> [THE PROBLEM]: Which lines below hold the word "parent"? Copy all of them.

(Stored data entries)
=====

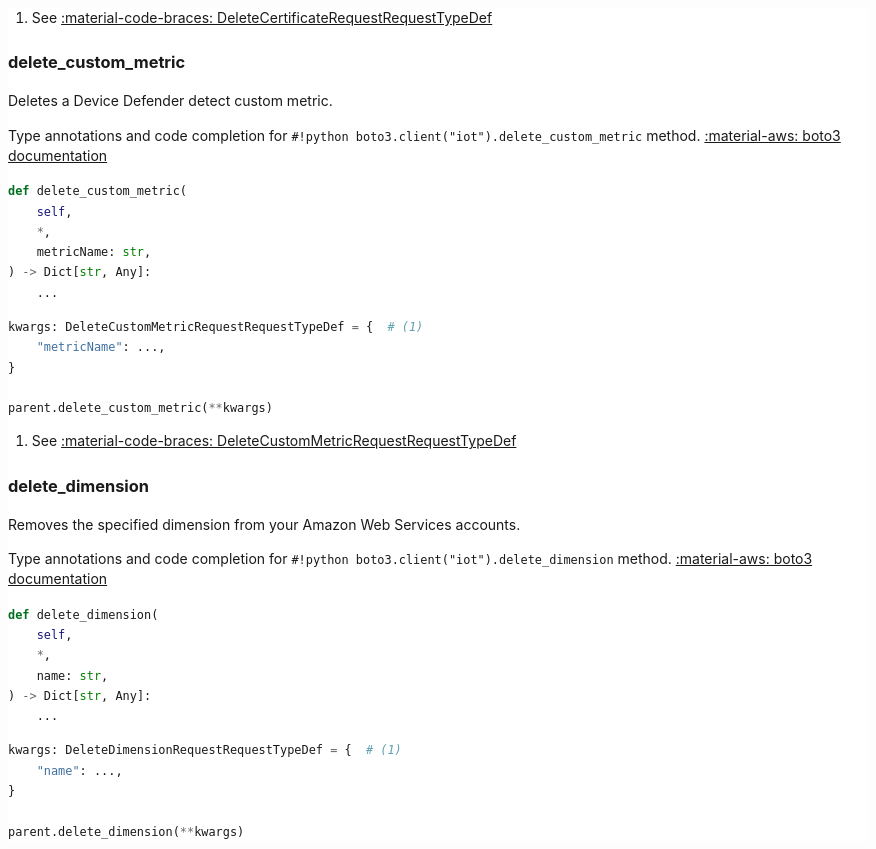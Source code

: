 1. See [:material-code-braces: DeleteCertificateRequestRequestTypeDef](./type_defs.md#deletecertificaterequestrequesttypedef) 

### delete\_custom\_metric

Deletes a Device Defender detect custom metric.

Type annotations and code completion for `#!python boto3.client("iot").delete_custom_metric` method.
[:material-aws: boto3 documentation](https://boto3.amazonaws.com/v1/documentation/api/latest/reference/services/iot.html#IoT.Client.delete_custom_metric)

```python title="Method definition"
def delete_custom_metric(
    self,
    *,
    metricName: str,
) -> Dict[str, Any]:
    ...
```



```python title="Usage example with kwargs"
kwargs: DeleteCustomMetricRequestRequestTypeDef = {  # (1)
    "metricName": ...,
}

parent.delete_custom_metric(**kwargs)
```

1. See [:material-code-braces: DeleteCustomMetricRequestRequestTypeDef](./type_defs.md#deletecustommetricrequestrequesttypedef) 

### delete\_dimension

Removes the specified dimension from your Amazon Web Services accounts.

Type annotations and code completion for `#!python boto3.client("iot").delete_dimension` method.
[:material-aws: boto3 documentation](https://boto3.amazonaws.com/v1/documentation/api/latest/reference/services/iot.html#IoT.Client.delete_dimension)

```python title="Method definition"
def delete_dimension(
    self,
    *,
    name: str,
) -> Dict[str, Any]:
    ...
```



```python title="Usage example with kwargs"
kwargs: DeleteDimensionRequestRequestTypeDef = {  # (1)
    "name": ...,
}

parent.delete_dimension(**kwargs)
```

=====

> [EXPECTED ANSWER]:
parent.delete_custom_metric(**kwargs)
parent.delete_dimension(**kwargs)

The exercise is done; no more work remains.